--- TASK DIRECTIONS ---
Transcribe the entries that follow exactly as they appear, minus pictures.

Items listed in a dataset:
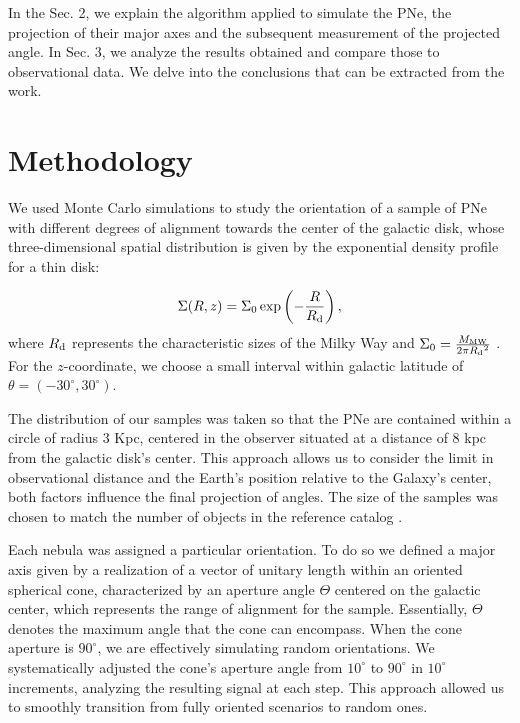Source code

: \documentclass[baaa]{baaa}
\begin{document}
In the Sec. 2, we explain the algorithm applied to simulate the PNe, the projection of their major axes and the subsequent measurement of the projected angle. In Sec. 3, we analyze the results obtained and compare those to observational data. We delve into the conclusions that can be extracted from the work.

\section{Methodology}

We used Monte Carlo simulations to study the orientation of a sample of PNe with different degrees of alignment towards the center of the galactic disk, whose three-dimensional spatial distribution is given by the exponential density profile for a thin disk:

\begin{equation}
    \Sigma(R,z) = \Sigma_0 \exp\left(-\frac{R}{R_\textnormal{d}}\right),
\end{equation}
where $R_\textnormal{d}$ represents the characteristic sizes of the Milky Way and $\Sigma_0 =  \frac{M_\textnormal{MW} }{2 \pi {R_\textnormal{d}}^2 }$ \citep{mo}. For the $z$-coordinate, we choose a small interval within galactic latitude of $\theta = (-30^\circ, 30^\circ)$. 

The distribution of our samples was taken so that the PNe are contained within a circle of radius 3 Kpc, centered in the observer situated at a distance of 8 kpc from the galactic disk's center. This approach allows us to consider the limit in observational distance and the Earth's position relative to the Galaxy's center, both factors influence the final projection of angles. The size of the samples was chosen to match the number of objects in the reference catalog \citep{2008yCat..61200380W}. 
 
Each nebula was assigned a particular orientation. To do so we defined a major axis given by a realization of a vector of unitary length within an oriented spherical cone, characterized by an aperture angle $\Theta$ centered on the galactic center, which represents the range of alignment for the sample. Essentially, $\Theta$ denotes the maximum angle that the cone can encompass. When the cone aperture is $90^\circ$, we are effectively simulating random orientations. We systematically adjusted the cone's aperture angle from $10^\circ$ to $90^\circ$ in $10^\circ$ increments, analyzing the resulting signal at each step. This approach allowed us to smoothly transition from fully oriented scenarios to random ones.
\end{document}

--- TASK ANSWER ---
Source code

: \documentclass[baaa]{baaa}
\begin{document}
In the Sec. 2, we explain the algorithm applied to simulate the PNe, the projection of their major axes and the subsequent measurement of the projected angle. In Sec. 3, we analyze the results obtained and compare those to observational data. We delve into the conclusions that can be extracted from the work.

\section{Methodology}

We used Monte Carlo simulations to study the orientation of a sample of PNe with different degrees of alignment towards the center of the galactic disk, whose three-dimensional spatial distribution is given by the exponential density profile for a thin disk:

\begin{equation}
    \Sigma(R,z) = \Sigma_0 \exp\left(-\frac{R}{R_\textnormal{d}}\right),
\end{equation}
where $R_\textnormal{d}$ represents the characteristic sizes of the Milky Way and $\Sigma_0 =  \frac{M_\textnormal{MW} }{2 \pi {R_\textnormal{d}}^2 }$ \citep{mo}. For the $z$-coordinate, we choose a small interval within galactic latitude of $\theta = (-30^\circ, 30^\circ)$. 

The distribution of our samples was taken so that the PNe are contained within a circle of radius 3 Kpc, centered in the observer situated at a distance of 8 kpc from the galactic disk's center. This approach allows us to consider the limit in observational distance and the Earth's position relative to the Galaxy's center, both factors influence the final projection of angles. The size of the samples was chosen to match the number of objects in the reference catalog \citep{2008yCat..61200380W}. 
 
Each nebula was assigned a particular orientation. To do so we defined a major axis given by a realization of a vector of unitary length within an oriented spherical cone, characterized by an aperture angle $\Theta$ centered on the galactic center, which represents the range of alignment for the sample. Essentially, $\Theta$ denotes the maximum angle that the cone can encompass. When the cone aperture is $90^\circ$, we are effectively simulating random orientations. We systematically adjusted the cone's aperture angle from $10^\circ$ to $90^\circ$ in $10^\circ$ increments, analyzing the resulting signal at each step. This approach allowed us to smoothly transition from fully oriented scenarios to random ones.
\end{document}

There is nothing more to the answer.